● **Directions**
Return every line from the records below with the string "Message".

● **Material provided**
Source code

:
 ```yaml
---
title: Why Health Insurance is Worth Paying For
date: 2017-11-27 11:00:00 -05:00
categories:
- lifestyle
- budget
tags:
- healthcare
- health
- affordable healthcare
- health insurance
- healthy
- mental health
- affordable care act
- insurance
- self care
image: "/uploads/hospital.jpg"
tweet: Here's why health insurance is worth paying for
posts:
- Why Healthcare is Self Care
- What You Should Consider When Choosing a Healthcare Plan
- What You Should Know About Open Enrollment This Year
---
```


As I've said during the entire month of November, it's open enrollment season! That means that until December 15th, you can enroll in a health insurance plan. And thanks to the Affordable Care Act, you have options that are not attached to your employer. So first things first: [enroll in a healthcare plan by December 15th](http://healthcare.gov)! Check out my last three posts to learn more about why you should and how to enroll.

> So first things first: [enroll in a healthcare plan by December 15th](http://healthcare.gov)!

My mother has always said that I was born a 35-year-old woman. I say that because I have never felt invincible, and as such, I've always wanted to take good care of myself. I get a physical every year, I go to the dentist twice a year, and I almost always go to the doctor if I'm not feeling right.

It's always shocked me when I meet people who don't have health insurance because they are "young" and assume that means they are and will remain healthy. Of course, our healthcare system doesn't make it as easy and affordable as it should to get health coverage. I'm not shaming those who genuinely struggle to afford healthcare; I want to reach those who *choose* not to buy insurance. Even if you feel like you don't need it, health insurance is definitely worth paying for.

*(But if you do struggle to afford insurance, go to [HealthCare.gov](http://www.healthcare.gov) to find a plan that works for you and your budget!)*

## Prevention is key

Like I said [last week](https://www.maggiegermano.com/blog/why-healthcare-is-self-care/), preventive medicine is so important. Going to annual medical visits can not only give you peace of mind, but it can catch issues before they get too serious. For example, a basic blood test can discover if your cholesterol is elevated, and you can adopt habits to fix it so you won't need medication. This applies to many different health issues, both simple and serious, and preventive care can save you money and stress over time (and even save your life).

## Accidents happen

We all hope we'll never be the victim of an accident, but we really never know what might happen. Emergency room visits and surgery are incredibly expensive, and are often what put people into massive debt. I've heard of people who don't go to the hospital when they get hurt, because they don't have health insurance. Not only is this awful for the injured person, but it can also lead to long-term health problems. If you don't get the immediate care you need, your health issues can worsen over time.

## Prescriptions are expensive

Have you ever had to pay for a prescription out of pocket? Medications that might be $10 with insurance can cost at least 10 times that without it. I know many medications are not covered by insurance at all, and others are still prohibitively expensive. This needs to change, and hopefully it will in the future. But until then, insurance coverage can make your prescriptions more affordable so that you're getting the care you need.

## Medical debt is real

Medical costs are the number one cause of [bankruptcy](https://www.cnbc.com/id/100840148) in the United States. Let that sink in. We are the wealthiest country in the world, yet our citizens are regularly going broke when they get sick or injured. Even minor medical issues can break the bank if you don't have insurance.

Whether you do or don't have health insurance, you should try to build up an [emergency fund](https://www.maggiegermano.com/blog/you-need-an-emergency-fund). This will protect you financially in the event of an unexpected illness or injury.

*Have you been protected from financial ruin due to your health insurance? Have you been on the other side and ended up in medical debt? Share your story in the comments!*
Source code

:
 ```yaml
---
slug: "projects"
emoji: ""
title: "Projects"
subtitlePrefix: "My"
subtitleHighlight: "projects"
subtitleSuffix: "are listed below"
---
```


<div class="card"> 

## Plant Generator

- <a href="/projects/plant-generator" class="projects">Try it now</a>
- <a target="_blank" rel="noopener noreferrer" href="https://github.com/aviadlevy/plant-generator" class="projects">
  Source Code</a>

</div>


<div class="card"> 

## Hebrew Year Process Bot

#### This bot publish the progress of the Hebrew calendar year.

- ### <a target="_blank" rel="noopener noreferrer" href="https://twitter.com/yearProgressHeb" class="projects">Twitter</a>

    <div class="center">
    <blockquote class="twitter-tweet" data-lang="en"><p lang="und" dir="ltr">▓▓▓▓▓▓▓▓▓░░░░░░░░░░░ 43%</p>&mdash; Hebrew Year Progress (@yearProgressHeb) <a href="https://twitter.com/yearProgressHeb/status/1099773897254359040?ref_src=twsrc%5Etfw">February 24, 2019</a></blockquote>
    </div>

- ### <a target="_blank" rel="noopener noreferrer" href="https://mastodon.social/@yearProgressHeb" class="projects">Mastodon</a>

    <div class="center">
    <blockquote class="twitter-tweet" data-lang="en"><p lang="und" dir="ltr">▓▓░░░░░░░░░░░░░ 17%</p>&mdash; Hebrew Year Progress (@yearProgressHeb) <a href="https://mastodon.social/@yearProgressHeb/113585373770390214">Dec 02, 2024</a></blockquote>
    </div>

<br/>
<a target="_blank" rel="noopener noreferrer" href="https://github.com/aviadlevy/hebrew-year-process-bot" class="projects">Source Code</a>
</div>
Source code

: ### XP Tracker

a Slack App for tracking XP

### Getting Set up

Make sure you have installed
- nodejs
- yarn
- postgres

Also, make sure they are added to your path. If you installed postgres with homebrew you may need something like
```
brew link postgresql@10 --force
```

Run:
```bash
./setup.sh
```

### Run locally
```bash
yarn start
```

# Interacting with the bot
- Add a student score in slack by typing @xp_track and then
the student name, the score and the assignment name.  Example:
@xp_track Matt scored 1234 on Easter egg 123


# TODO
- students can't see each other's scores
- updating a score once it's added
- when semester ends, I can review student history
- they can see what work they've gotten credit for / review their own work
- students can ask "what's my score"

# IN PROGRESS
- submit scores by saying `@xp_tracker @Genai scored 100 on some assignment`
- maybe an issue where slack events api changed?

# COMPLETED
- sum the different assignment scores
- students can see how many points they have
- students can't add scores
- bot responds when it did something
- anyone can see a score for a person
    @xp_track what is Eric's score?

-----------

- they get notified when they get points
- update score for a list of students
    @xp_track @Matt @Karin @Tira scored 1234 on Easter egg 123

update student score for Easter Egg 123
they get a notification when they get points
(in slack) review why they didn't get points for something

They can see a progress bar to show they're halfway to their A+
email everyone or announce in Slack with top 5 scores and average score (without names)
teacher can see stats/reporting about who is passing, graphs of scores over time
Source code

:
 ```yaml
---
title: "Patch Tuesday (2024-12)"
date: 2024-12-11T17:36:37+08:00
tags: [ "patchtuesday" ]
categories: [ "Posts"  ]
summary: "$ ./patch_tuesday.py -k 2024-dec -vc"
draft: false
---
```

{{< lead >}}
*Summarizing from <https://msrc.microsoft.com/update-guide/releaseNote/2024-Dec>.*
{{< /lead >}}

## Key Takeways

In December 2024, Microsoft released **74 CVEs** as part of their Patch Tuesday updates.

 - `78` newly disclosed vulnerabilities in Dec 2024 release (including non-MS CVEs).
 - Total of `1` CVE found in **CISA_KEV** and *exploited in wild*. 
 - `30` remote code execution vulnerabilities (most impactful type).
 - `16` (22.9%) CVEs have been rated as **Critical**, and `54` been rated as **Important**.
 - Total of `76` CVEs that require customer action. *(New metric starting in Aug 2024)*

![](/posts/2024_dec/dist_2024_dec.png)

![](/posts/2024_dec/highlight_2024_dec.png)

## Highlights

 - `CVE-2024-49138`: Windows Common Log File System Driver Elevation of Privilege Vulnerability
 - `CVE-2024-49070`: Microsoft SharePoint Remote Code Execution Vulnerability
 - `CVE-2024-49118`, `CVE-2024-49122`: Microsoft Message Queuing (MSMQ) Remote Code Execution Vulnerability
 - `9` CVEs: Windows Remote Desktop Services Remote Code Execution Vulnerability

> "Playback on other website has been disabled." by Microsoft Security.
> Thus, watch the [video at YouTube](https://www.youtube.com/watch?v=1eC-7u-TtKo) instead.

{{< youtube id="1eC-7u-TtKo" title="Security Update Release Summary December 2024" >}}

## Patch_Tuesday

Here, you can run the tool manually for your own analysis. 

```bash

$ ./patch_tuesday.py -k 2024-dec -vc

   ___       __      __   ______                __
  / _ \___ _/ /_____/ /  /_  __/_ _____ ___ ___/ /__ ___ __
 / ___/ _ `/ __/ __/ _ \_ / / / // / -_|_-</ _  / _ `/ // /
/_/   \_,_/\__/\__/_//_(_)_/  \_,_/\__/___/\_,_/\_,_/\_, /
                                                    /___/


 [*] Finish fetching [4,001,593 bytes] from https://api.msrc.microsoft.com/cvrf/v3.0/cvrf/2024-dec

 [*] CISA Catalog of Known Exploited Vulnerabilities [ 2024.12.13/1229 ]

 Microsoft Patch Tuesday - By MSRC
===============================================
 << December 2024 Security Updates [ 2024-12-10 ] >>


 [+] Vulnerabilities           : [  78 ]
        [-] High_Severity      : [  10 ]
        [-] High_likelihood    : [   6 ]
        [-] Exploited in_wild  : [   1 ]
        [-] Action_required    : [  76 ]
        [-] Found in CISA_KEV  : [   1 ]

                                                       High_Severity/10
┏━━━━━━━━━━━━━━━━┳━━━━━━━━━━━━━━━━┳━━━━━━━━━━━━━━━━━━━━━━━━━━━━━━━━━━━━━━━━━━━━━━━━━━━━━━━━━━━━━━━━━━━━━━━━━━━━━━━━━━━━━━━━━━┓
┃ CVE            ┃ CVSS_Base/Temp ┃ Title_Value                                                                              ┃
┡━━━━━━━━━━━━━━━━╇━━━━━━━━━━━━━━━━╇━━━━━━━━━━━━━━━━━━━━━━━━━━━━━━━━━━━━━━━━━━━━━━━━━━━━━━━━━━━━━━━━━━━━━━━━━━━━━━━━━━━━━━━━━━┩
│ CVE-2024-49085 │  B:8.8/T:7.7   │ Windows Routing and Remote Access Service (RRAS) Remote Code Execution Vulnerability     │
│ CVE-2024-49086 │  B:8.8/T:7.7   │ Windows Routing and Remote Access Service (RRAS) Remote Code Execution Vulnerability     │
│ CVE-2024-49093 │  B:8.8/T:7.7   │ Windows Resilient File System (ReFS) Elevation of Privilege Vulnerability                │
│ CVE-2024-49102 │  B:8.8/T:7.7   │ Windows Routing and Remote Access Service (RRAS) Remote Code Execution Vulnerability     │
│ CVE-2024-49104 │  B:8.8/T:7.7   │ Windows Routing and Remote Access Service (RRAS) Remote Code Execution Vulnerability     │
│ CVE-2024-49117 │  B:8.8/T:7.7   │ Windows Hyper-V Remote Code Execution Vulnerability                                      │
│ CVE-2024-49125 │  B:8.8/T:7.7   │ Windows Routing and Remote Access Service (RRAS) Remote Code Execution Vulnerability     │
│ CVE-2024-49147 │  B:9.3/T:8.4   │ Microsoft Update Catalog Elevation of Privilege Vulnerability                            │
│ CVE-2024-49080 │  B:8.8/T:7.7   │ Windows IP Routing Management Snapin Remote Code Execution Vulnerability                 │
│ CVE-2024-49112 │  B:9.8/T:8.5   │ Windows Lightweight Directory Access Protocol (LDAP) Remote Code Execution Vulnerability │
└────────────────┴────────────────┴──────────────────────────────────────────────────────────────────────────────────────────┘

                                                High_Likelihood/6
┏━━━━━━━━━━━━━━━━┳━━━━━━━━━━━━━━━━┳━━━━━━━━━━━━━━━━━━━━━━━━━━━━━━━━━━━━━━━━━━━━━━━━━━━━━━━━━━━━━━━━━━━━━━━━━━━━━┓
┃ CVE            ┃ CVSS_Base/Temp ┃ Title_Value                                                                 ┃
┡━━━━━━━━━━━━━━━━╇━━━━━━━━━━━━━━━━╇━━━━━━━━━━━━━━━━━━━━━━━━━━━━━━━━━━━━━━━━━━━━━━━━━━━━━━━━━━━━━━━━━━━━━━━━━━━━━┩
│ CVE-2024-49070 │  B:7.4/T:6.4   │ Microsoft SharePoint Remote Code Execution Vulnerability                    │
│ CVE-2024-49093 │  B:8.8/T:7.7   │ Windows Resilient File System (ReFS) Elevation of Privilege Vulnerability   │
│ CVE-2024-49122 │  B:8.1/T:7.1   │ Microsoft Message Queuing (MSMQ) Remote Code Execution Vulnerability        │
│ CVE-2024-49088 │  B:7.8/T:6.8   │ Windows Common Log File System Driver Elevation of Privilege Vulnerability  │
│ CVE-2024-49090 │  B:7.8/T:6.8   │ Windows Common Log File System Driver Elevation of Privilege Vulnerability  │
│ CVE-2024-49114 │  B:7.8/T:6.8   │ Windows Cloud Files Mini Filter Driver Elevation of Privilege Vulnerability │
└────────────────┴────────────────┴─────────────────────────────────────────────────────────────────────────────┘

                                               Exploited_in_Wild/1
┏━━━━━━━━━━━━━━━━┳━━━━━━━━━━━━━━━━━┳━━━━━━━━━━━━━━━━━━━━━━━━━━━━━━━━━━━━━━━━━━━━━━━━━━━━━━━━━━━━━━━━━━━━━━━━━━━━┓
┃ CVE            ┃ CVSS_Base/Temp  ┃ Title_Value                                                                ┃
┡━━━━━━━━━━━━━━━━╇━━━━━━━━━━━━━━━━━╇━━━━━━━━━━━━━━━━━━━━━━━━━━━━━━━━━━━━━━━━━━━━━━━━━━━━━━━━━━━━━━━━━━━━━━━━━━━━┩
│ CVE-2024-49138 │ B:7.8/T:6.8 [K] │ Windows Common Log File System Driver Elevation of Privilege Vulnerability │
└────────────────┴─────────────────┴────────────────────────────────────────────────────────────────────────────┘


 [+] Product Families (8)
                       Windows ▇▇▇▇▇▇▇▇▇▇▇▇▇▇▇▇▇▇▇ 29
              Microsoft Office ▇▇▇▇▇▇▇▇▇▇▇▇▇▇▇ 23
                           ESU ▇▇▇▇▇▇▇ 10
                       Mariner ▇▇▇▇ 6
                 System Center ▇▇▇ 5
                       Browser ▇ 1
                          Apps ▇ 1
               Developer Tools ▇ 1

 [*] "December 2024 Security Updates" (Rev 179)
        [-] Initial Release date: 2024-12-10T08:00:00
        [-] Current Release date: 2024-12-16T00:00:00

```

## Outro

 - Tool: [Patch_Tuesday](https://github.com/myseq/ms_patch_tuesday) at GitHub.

● **Written answer**
 - `CVE-2024-49118`, `CVE-2024-49122`: Microsoft Message Queuing (MSMQ) Remote Code Execution Vulnerability
│ CVE-2024-49122 │  B:8.1/T:7.1   │ Microsoft Message Queuing (MSMQ) Remote Code Execution Vulnerability        │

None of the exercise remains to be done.